I don't recall magic being able to inflict criticals, thus my interest in this specific case. Also considering ultima's "critical hit" is flat out doubled damage (proven via lower level ultima critical hit, i.e. 4k dmg crits for 8k) and has a much smaller rate of proc'ing than weapons, its a much more unique case.

Quote from: abw on May 20, 2021, 09:41:30 PM
:D. You can also do more than 9999 damage in the NES version, but the damage display was a bit buggy, so one of the things we did here was to make 5-digit damage display work.
I'm well aware of that being the case in the nes version, was simply confirming it still worked in later ports, did a fair bit of own ff2 hack shenanigans previously and am well versed in what the damage potential is there.


Chicken Knife

#576
After much delay, I did end up completing the FF2 Restored hack. Nothing terribly new to report; just some general observations and suggestions.

After reading the discussion around rebalancing all the enemies, I ultimately don't agree with that. You'd end up with something that feels like a fan version of the game rather than a fixed version of the original design. I have a few proposals that I think would balance the game enough without changing all the enemies.

It was mentioned previously that attack magic is underpowered in general. I agree with that generally, but I don't necessarily think single target magic magic needs to be boosted much, other than perhaps a small boost to Flare / Holy / Ultima. (I was disappointed that the latter still remained underwhelming after all the bug fixing.) Here's the most significant tweak I would do to attack magic: alter the way the damage reduces when multi targeting. Currently, it seems to multiply the single target figure by 1/5 or 1/6. This just feels pretty pathetic, whether it's you dishing out the damage or an enemy dealing it. In the final dungeon, it's kind of sad to have your party get hit by level 16 magic for 120 damage each, or have the Emperor cast Meteo on your party for 300 each. All the while, physical attacks to your party will easily do 1000 HP. My proposal would be making multi target hit for 1/2 the single target damage per later FFs. If I could multi target a big group of enemies with a spell that taps their weakness and wipe them all in one cast, it would make the effort going into developing a Black Mage feel a lot more worthwhile.

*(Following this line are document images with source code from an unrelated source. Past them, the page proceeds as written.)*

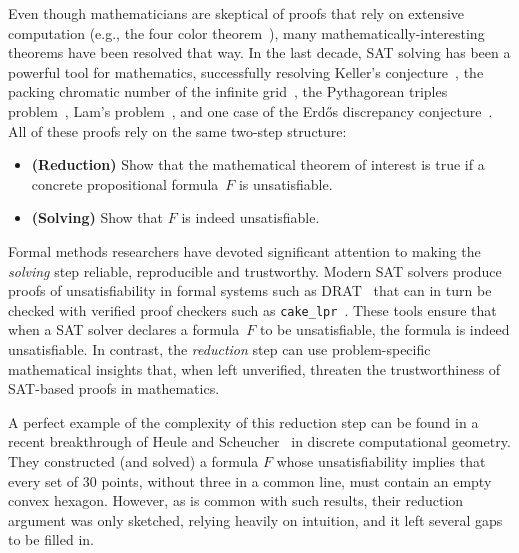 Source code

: Even though mathematicians are skeptical of proofs that rely on extensive computation (e.g., the four color theorem~\cite{Walters2004ItAT}),
many mathematically-interesting theorems have been resolved that way.
In the last decade, SAT solving has been a powerful tool for mathematics, successfully resolving
Keller's conjecture~\cite{brakensiek2023resolution},
the packing chromatic number of the infinite grid~\cite{Subercaseaux_Heule_2023},
the Pythagorean triples problem~\cite{Heule_2016},
Lam's problem~\cite{21bright_sat_based_resolution_lams_problem},
and one case of the Erd\H{o}s discrepancy conjecture~\cite{konev2014sat}.
All of these proofs rely on the same two-step structure:
\begin{itemize}
\item \textbf{(Reduction)} Show that the mathematical theorem of interest is true if a concrete propositional formula~$F$ is unsatisfiable.
\item \textbf{(Solving)} Show that $F$ is indeed unsatisfiable.
\end{itemize}


Formal methods researchers have devoted significant attention to making the \emph{solving} step reliable, reproducible and trustworthy.
Modern SAT solvers produce proofs of unsatisfiability in formal systems
such as DRAT~\cite{drat-trim14}
that can in turn be checked with verified proof checkers
such as \texttt{cake\_lpr}~\cite{tanVerifiedPropagationRedundancy2023}. 
These tools ensure that when a SAT solver declares a formula~$F$ to be unsatisfiable, the formula is indeed unsatisfiable.
In contrast, the \emph{reduction} step can use problem-specific mathematical insights that, when left unverified, threaten the trustworthiness of SAT-based proofs in mathematics. 

A perfect example of the complexity of this reduction step can be found in a recent breakthrough of Heule and Scheucher~\cite{emptyHexagonNumber} in discrete computational geometry. 
They constructed (and solved) a formula $F$ whose unsatisfiability implies that every set of 30 points, without three in a common line, must contain an empty convex hexagon.
However, as is common with such results, their reduction argument was only sketched, relying heavily on intuition,
and it left several gaps to be filled in.
 

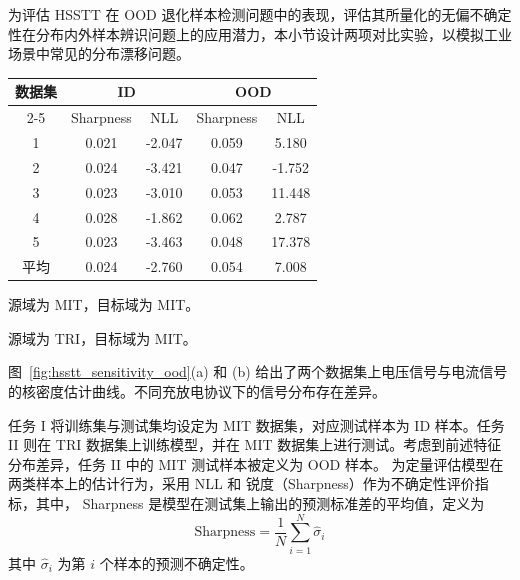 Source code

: 为评估 HSSTT 在 OOD 退化样本检测问题中的表现，评估其所量化的无偏不确定性在分布内外样本辨识问题上的应用潜力，本小节设计两项对比实验，以模拟工业场景中常见的分布漂移问题。

\begin{table}[h]
  \centering
  \label{tab:id_ood}
  \begin{threeparttable}
    \begin{tabular}{ccccc}
    \toprule
    \multicolumn{1}{c}{数据集} & \multicolumn{2}{c}{ID \tnote{a}} & \multicolumn{2}{c}{OOD \tnote{b}} \\
    \cmidrule(lr){2-5} 
    \multicolumn{1}{c}{电池编号} & Sharpness & NLL   & Sharpness & NLL \\
    \midrule
    1     & 0.021  & -2.047 & 0.059  & 5.180    \\
    2     & 0.024  & -3.421 & 0.047  & -1.752   \\
    3     & 0.023  & -3.010 & 0.053  & 11.448 \\
    4     & 0.028  & -1.862 & 0.062  & 2.787   \\
    5     & 0.023  & -3.463  & 0.048  & 17.378\\
    \midrule
    平均  & 0.024 & -2.760 & 0.054  & 7.008  \\
    \bottomrule
    \end{tabular}
    \begin{tablenotes}
      \item[a] 源域为 MIT，目标域为 MIT。
      \item[b] 源域为 TRI，目标域为 MIT。
    \end{tablenotes}
  \end{threeparttable}
\end{table}

图~\ref{fig:hsstt_sensitivity_ood}(a) 和 (b) 给出了两个数据集上电压信号与电流信号的核密度估计曲线。不同充放电协议下的信号分布存在差异。

任务 I 将训练集与测试集均设定为 MIT 数据集，对应测试样本为 ID 样本。任务 II 则在 TRI 数据集上训练模型，并在 MIT 数据集上进行测试。考虑到前述特征分布差异，任务 II 中的 MIT 测试样本被定义为 OOD 样本。
为定量评估模型在两类样本上的估计行为，采用 NLL 和 锐度（Sharpness）作为不确定性评价指标，其中，
Sharpness 是模型在测试集上输出的预测标准差的平均值，定义为
% 
\begin{equation}
  \text{Sharpness} = \frac{1}{N}\sum_{i=1}^{N}\hat{\sigma}_{i}
\end{equation}
% 
其中 $\hat{\sigma}_{i}$ 为第 $i$ 个样本的预测不确定性。

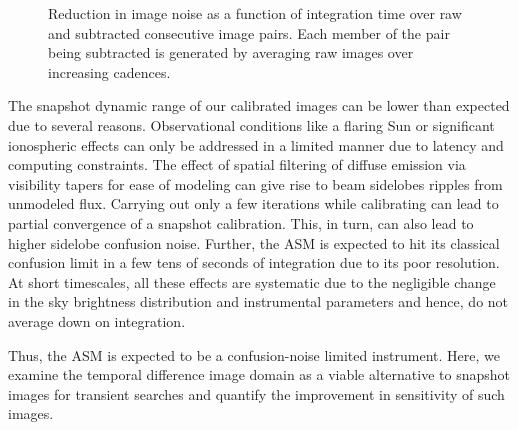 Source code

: \documentclass[referee]{aa}
\begin{document}
\begin{figure}[h]
\caption{\label{fig:Reduction-in-image}Reduction in image noise as a function of
  integration  time over  raw  and subtracted  consecutive  image pairs.   Each
  member of the pair being subtracted is generated by averaging raw images over
  increasing  cadences.}
\end{figure}

The snapshot dynamic  range of our calibrated images can  be lower than expected
due  to  several  reasons.   Observational  conditions like  a  flaring  Sun  or
significant ionospheric effects can only be addressed in a limited manner due to
latency and  computing constraints. The  effect of spatial filtering  of diffuse
emission  via visibility  tapers for  ease  of modeling  can give  rise to  beam
sidelobes ripples from unmodeled flux.  Carrying out only a few iterations while
calibrating can lead to partial  convergence of a snapshot calibration. This, in
turn, can  also lead  to higher  sidelobe confusion noise.  Further, the  ASM is
expected  to hit  its classical  confusion limit  in a  few tens  of  seconds of
integration due to its poor  resolution. At short timescales, all these effects
are systematic due  to the negligible change in  the sky brightness distribution
and instrumental parameters and hence, do not average down on integration.

Thus, the ASM is expected to  be a confusion-noise limited instrument.  Here, we
examine the temporal difference image domain as a viable alternative to snapshot
images for  transient searches and  quantify the improvement in  sensitivity of
such images.
\end{document}
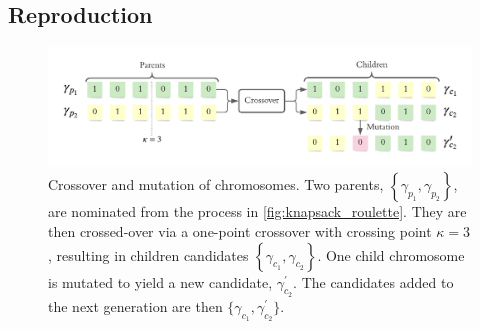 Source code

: \subsection{Reproduction}
\label{sec:reproduction}
\begin{figure}[t]
    \begin{center}
        \includegraphics{theoretical_study/figures/chromosomes.pdf}
    \end{center}
    \caption[Crossover and mutation of chromosomes]{
        Crossover and mutation of chromosomes.
        Two parents, $\left\{\gamma_{p_1}, \gamma_{p_2}\right\}$, are nominated from the process in \cref{fig:knapsack_roulette}. 
        They are then crossed-over via a one-point crossover with crossing point $\kappa=3$, 
        resulting in children candidates $\left\{\gamma_{c_1}, \gamma_{c_2}\right\}$. 
        One child chromosome is mutated to yield a new candidate, $\gamma_{c_2}^{\prime}$. 
        The candidates added to the next generation are then $\{ \gamma_{c_1}, \gamma_{c_2}^{\prime} \}$.
    }
    \label{fig:gen_alg_reproduction}
\end{figure}

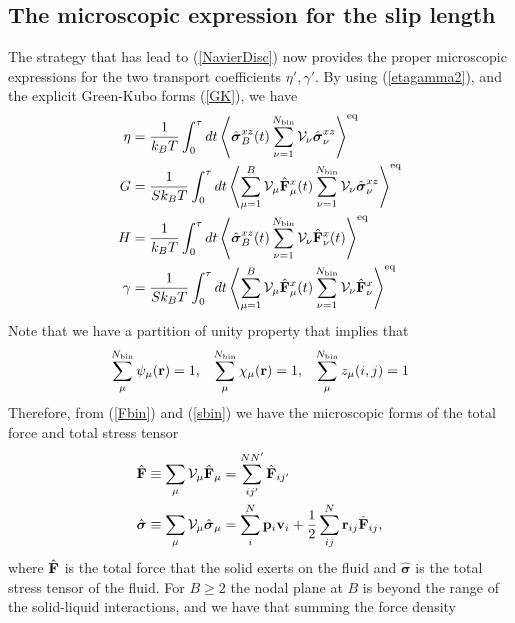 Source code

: \documentclass[b5paper,openright,10pt]{book}
\begin{document}
\subsection{The microscopic expression for the slip length}
The  strategy  that  has lead  to  (\ref{NavierDisc})  now
provides  the proper  microscopic  expressions for  the two  transport
coefficients   $\eta',\gamma'$.     By   using   (\ref{etagamma2}),
and the explicit Green-Kubo forms (\ref{GK}), we have
\begin{align}
\eta&= 
\frac{1}{k_BT}\int_0^{\tau} dt
\left\langle  \hat{\boldsymbol{\sigma}}^{xz}_{B}(t) \sum^{N_{\rm bin}}_{\nu=1} {\cal V}_\nu \hat{\boldsymbol{\sigma}}^{xz}_{\nu}\right\rangle^{\rm eq}
\nonumber\\
G &=   \frac{1}{Sk_BT}\int_0^{\tau} dt
\left\langle  \sum^{B}_{\mu=1}{\cal V}_\mu\hat{\bf F}^{x}_\mu(t) \sum^{N_{\rm bin}}_{\nu=1} {\cal V}_\nu\hat{\boldsymbol{\sigma}}^{xz}_\nu\right\rangle^{\rm eq}
\nonumber\\
H &=   \frac{1}{k_BT}\int_0^{\tau} dt
\left\langle  \hat{\boldsymbol{\sigma}}^{xz}_{B}(t) \sum^{N_{\rm bin}}_{\nu=1} {\cal V}_\nu 
\hat{\bf F}^{x}_\nu(t)\right\rangle^{\rm eq}
\nonumber\\
\gamma&= 
\frac{1}{Sk_BT}\int_0^{\tau} dt
\left\langle  \sum^{B}_{\mu=1}{\cal V}_\mu\hat{\bf F}^{x}_\mu(t)\sum^{N_{\rm bin}}_{\nu=1}{\cal V}_\nu \hat{\bf F}^{x}_\nu\right\rangle^{\rm eq}
\label{etagamma3}
\end{align}
Note that we have a partition of unity property that implies that
\begin{align}
  \sum_\mu^{N_{\rm bin}}\psi_\mu({\bf r})=1, &&
  \sum_\mu^{N_{\rm bin}}\chi_\mu({\bf r})=1, &&
  \sum_\mu^{N_{\rm bin}}z_\mu(i,j)=1
\end{align}
Therefore, from (\ref{Fbin}) and  (\ref{sbin}) we have the microscopic
forms of the total force and total stress tensor
\begin{align}
\hat{\bf F}&\equiv \sum_\mu{\cal V}_\mu\hat{\bf F}_\mu=\sum^{NN'}_{ij'}\hat{\bf F}_{ij'}  
\nonumber\\
\hat{\boldsymbol{\sigma}}&\equiv \sum_\mu{\cal V}_\mu \hat{\boldsymbol{\sigma}}_\mu=\sum^N_i{\bf p}_i{\bf v}_i
+\frac{1}{2}\sum^{N}_{ij}{\bf r}_{ij}\hat{\bf F}_{ij}, 
\label{TotalFsigma}
\end{align}
where $\hat{\bf  F}$ is the total  force that the solid  exerts on the
fluid  and $\hat{\boldsymbol{\sigma}}$  is the  total stress  tensor of  the
fluid.   For $B\ge  2$ the  nodal  plane at $B$ is  beyond the  range of  the
solid-liquid interactions, and we have  that summing the force density
\end{document}
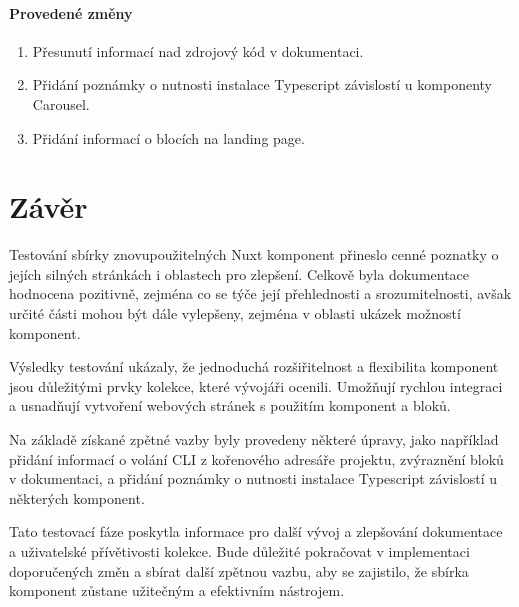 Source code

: \paragraph{Provedené změny}
\begin{enumerate}
  \item Přesunutí informací nad zdrojový kód v dokumentaci.
  \item Přidání poznámky o nutnosti instalace Typescript závislostí u komponenty Carousel.
  \item Přidání informací o blocích na landing page.
\end{enumerate}

\section{Závěr}
Testování sbírky znovupoužitelných Nuxt komponent přineslo cenné poznatky o jejích silných stránkách i oblastech pro zlepšení. Celkově byla dokumentace hodnocena pozitivně, zejména co se týče její přehlednosti a srozumitelnosti, avšak určité části mohou být dále vylepšeny, zejména v oblasti ukázek možností komponent.

Výsledky testování ukázaly, že jednoduchá rozšiřitelnost a flexibilita komponent jsou důležitými prvky kolekce, které vývojáři ocenili. Umožňují rychlou integraci a usnadňují vytvoření webových stránek s použitím komponent a bloků.

Na základě získané zpětné vazby byly provedeny některé úpravy, jako například přidání informací o volání CLI z kořenového adresáře projektu, zvýraznění bloků v dokumentaci, a přidání poznámky o nutnosti instalace Typescript závislostí u některých komponent.

Tato testovací fáze poskytla informace pro další vývoj a zlepšování dokumentace a uživatelské přívětivosti kolekce. Bude důležité pokračovat v implementaci doporučených změn a sbírat další zpětnou vazbu, aby se zajistilo, že sbírka komponent zůstane užitečným a efektivním nástrojem.
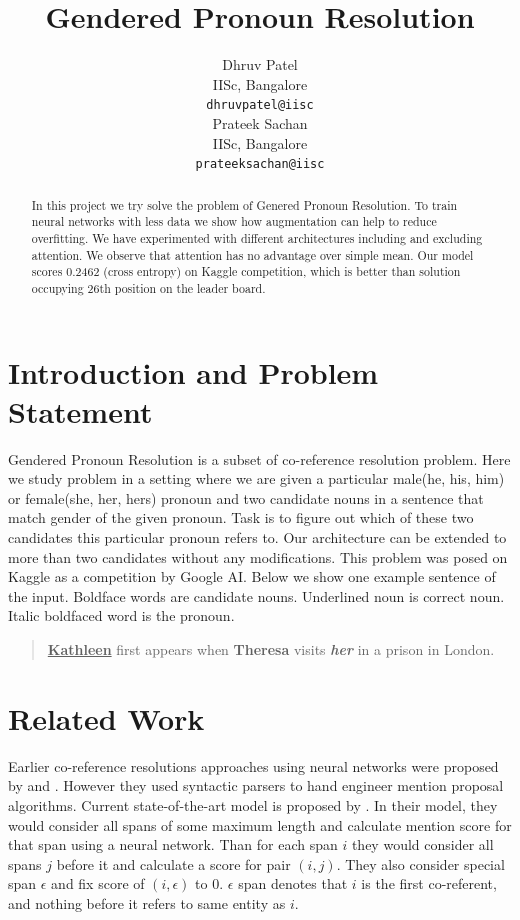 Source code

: \documentclass[11pt,a4paper]{article}
\title{Gendered Pronoun Resolution}
\author{Dhruv Patel \\
  IISc, Bangalore \\
  \texttt{dhruvpatel@iisc} \\\And
  Prateek Sachan \\
  IISc, Bangalore \\
  \texttt{prateeksachan@iisc} \\}
\date{}
\begin{document}
\maketitle
\begin{abstract}
  In this project we try solve the problem of Genered  Pronoun Resolution. To train neural networks with less data we show how augmentation can help to reduce overfitting. We have experimented with different architectures including and excluding attention. We observe that attention has no advantage over simple mean. Our model scores 0.2462 (cross entropy) on Kaggle competition, which is better than solution occupying 26th position on the leader board.
\end{abstract}

\section{Introduction and Problem Statement}
Gendered Pronoun Resolution is a subset of co-reference resolution problem. Here we study problem in a setting where we are given a particular male(he, his, him) or female(she, her, hers) pronoun and two candidate nouns in a sentence that match gender of the given pronoun. Task is to figure out which of these two candidates this particular pronoun refers to.  Our architecture can be extended to more than two candidates without any modifications. This problem was posed on Kaggle as a competition by Google AI. Below we show one example sentence of the input. Boldface words are candidate nouns. Underlined noun is correct noun. Italic boldfaced word is the pronoun.
\begin{quote}
   \textbf{\underline{Kathleen}} first appears when \textbf{Theresa} visits \textbf{\textit{her}} in a prison in London.
\end{quote}

\section{Related Work}
Earlier co-reference resolutions approaches using neural networks were proposed by \cite{wiseman2016learning} and \cite{clarkmanning2016deep}. However they used syntactic parsers to hand engineer mention proposal algorithms. Current state-of-the-art model is proposed by \cite{lee2017end}. In their model, they would consider all spans of some maximum length and calculate mention score for that span using a neural network. Than for each span $i$ they would consider all spans $j$ before it and calculate a score for pair $(i, j)$. They also consider special span $\epsilon$ and fix score of $(i, \epsilon)$ to 0. $\epsilon$ span denotes that $i$ is the first co-referent, and nothing before it refers to same entity as $i$.
\end{document}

Well, Black Mages still had a lot of value as is--too much in fact, when it comes to Berserk. I'd tone the effect of that spell down. My characters shouldn't go from doing 500 damage to 2000 from a single cast. Temper in the bug fixed versions of FF1 felt a lot more moderate. I'd aim for something with Berserk that takes 500 output to 1000 on average.

Now, dual wielding. I'd take an old school D&D approach, where you lose a good amount of accuracy with both weapons, and / or make the second weapon contribute, but contribute weakly. I think the outcome of dual wielding should be something that nets higher damage than two-handing a weapon against low defense enemies, but nets lower damage than two-handing against a high defense enemy. This would obviously take some work, but I think it's the better route than just adding the full output of both weapons like FF3 did. I think that FF3 honestly plays better using shields on your melee guys, and could be improved by curbing the dual wielding substantially.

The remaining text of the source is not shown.